# Started mature LGD needed in NW Colorado



## Goatress (Feb 4, 2011)

I am posting this for a friend. She needs a broke, perhaps year old, working LGD to guard her sheep. She can't afford a lot price wise. 

She has a full brother to my two Spanish Mastiff girls, an imported 8 mo old Spanish Mastiff male (175 pds) that I brought over for her from CZ. Well today two mutt dogs from neighbors, about 80 pds each, dug under her fence and got and killed her ewe who was in labor. She ran out there and beat them off with a two by four and the neighbor thank God was there, got his gun, came out and shot them both dead.
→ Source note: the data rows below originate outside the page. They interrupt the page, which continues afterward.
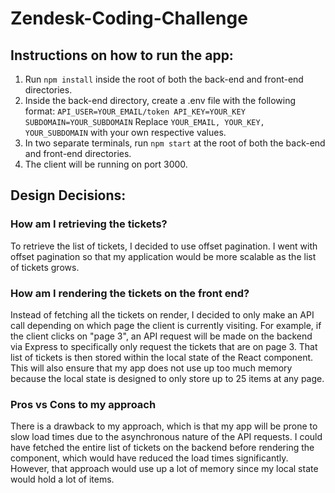 # Zendesk-Coding-Challenge

## Instructions on how to run the app:

1. Run `npm install` inside the root of both the back-end and front-end directories.
2. Inside the back-end directory, create a .env file with the following format:
   `API_USER=YOUR_EMAIL/token API_KEY=YOUR_KEY SUBDOMAIN=YOUR_SUBDOMAIN`
   Replace `YOUR_EMAIL, YOUR_KEY, YOUR_SUBDOMAIN` with your own respective values.
3. In two separate terminals, run `npm start` at the root of both the back-end and front-end directories.
4. The client will be running on port 3000.

## Design Decisions:
### How am I retrieving the tickets?
To retrieve the list of tickets, I decided to use offset pagination. I went with offset pagination so that my application would be more scalable as the list of tickets grows. 
### How am I rendering the tickets on the front end?
Instead of fetching all the tickets on render, I decided to only make an API call depending on which page the client is currently visiting. For example, if the client clicks on "page 3", an API request will be made on the backend via Express to specifically only request the tickets that are on page 3. That list of tickets is then stored within the local state of the React component. This will also ensure that my app does not use up too much memory because the local state is designed to only store up to 25 items at any page. 
### Pros vs Cons to my approach
There is a drawback to my approach, which is that my app will be prone to slow load times due to the asynchronous nature of the API requests. I could have fetched the entire list of tickets on the backend before rendering the component, which would have reduced the load times significantly. However, that approach would use up a lot of memory since my local state would hold a lot of items.
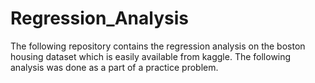 # Regression_Analysis
The following repository contains the regression analysis on the boston housing dataset which is easily available from kaggle. The following analysis was done as a part of a practice problem. 
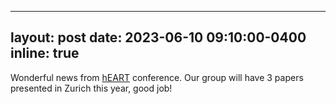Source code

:   ---
layout: post
date: 2023-06-10 09:10:00-0400
inline: true
---

Wonderful news from [hEART](http://heart2023.org/) conference. Our group will have 3 papers presented in Zurich this year, good job!
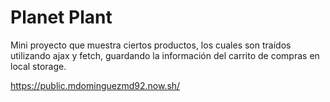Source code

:# Planet Plant

Mini proyecto que muestra ciertos productos, los cuales son traídos utilizando ajax y fetch, guardando la información del carrito de compras en local storage.

https://public.mdominguezmd92.now.sh/
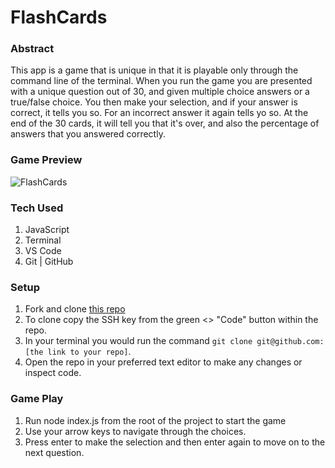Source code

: # FlashCards

### Abstract
[//]: <>

  This app is a game that is unique in that it is playable only through the command line of the terminal. When you run the game you are presented with a unique question out of 30, and given multiple choice answers or a true/false choice. You then make your selection, and if your answer is correct, it tells you so. For an incorrect answer it again tells yo so. At the end of the 30 cards, it will tell you that it's over, and also the percentage of answers that you answered correctly.

### Game Preview
[//]: <>
![FlashCards](https://user-images.githubusercontent.com/116752855/216476008-892db344-10fa-452d-9320-fbb10cd4465c.gif)

### Tech Used
[//]: <>
  1. JavaScript
  2. Terminal
  3. VS Code
  4. Git | GitHub

### Setup
[//]: <>
  1. Fork and clone [this repo](https://github.com/LeftyLincoln/flashcards) 
  2. To clone copy the SSH key from the green <> "Code" button within the repo.
  3. In your terminal you would run the command `git clone git@github.com:[the link to your repo]`.
  4. Open the repo in your preferred text editor to make any changes or inspect code.

### Game Play
  1. Run node index.js from the root of the project to start the game
  2. Use your arrow keys to navigate through the choices.
  3. Press enter to make the selection and then enter again to move on to the next question.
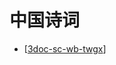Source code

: # 中国诗词

- [[3doc-sc-wb-twgx]]

[//begin]: # "Autogenerated link references for markdown compatibility"
[3doc-sc-wb-twgx]: 3doc-sc-wb-twgx.md "滕王阁序"
[//end]: # "Autogenerated link references"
Her poor SM pup was lacerated badly in his scrotum area and belly. He's home now with many stitches and on morphine....but he'll make it. The neighbor was amazingly apologetic, he not only shot his dogs...he paid the vet bill and his wife drove her and her dog to the vet. Talk about a rarity! He was just sick over it.

Anyhow, her SM pup will take time to heal and meanwhile he needs major back up help to protect these sheep. She told me he tore into those dogs like a hellion but was overwhelmed....(another arguement for running more than one LGD folks...). Even tho he outweighed them they were mature and quicker and knew what to do to take him down and they did it.

She did not specify a breed tho I think she'd prefer shorter hair (Akbash? Anatolian?). And it better be aggressive from the sounds of it....

If you give me your E-mail I'll forward all possible to her. She's up there not too far from Wyoming border.

Thanks in advance folks.

PS GOOD NEWS IS...ewe had FIVE lambs....one buck - who died...four girls...who all lived!!! So there was a happy ending to this.


----------



## horsepoor21 (Mar 14, 2007)

Ed Bernell said he has a male Kangal for sale ?? I did not ask how much though .


----------



## Olivia67 (Mar 6, 2008)

Also look at Hoobly and Best Farm Buys, I'm sure others here could give you some other websites that have LGD's for sale too. Ebay has a classified section now too, so does Petfinder. Good luck-we just brought home our first LGD puppy and he is worth is weight in gold already.


----------